Exercise instructions:
Copy each record below exactly, please, and leave its pictures out.

Input records:

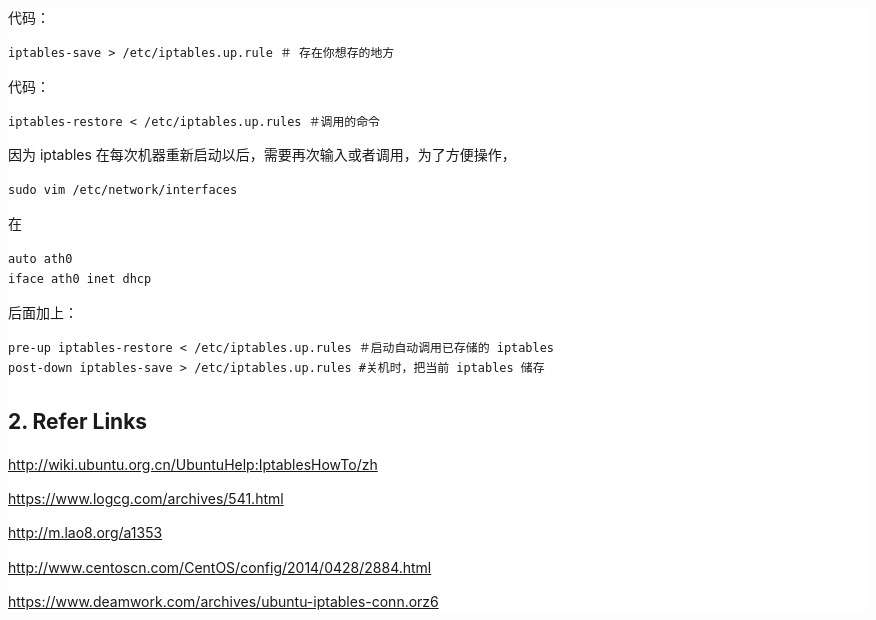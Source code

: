 代码：
```shell
iptables-save > /etc/iptables.up.rule ＃ 存在你想存的地方
```
代码：
```shell
iptables-restore < /etc/iptables.up.rules ＃调用的命令
```

因为 iptables 在每次机器重新启动以后，需要再次输入或者调用，为了方便操作，
```shell
sudo vim /etc/network/interfaces
```
在
```shell
auto ath0
iface ath0 inet dhcp
```
后面加上：
```shell
pre-up iptables-restore < /etc/iptables.up.rules ＃启动自动调用已存储的 iptables
post-down iptables-save > /etc/iptables.up.rules #关机时，把当前 iptables 储存
```



## 2. Refer Links

http://wiki.ubuntu.org.cn/UbuntuHelp:IptablesHowTo/zh

https://www.logcg.com/archives/541.html

http://m.lao8.org/a1353

http://www.centoscn.com/CentOS/config/2014/0428/2884.html

https://www.deamwork.com/archives/ubuntu-iptables-conn.orz6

Response area:
Source code

: 代码：
```shell
iptables-save > /etc/iptables.up.rule ＃ 存在你想存的地方
```
代码：
```shell
iptables-restore < /etc/iptables.up.rules ＃调用的命令
```

因为 iptables 在每次机器重新启动以后，需要再次输入或者调用，为了方便操作，
```shell
sudo vim /etc/network/interfaces
```
在
```shell
auto ath0
iface ath0 inet dhcp
```
后面加上：
```shell
pre-up iptables-restore < /etc/iptables.up.rules ＃启动自动调用已存储的 iptables
post-down iptables-save > /etc/iptables.up.rules #关机时，把当前 iptables 储存
```



## 2. Refer Links

http://wiki.ubuntu.org.cn/UbuntuHelp:IptablesHowTo/zh

https://www.logcg.com/archives/541.html

http://m.lao8.org/a1353

http://www.centoscn.com/CentOS/config/2014/0428/2884.html

https://www.deamwork.com/archives/ubuntu-iptables-conn.orz6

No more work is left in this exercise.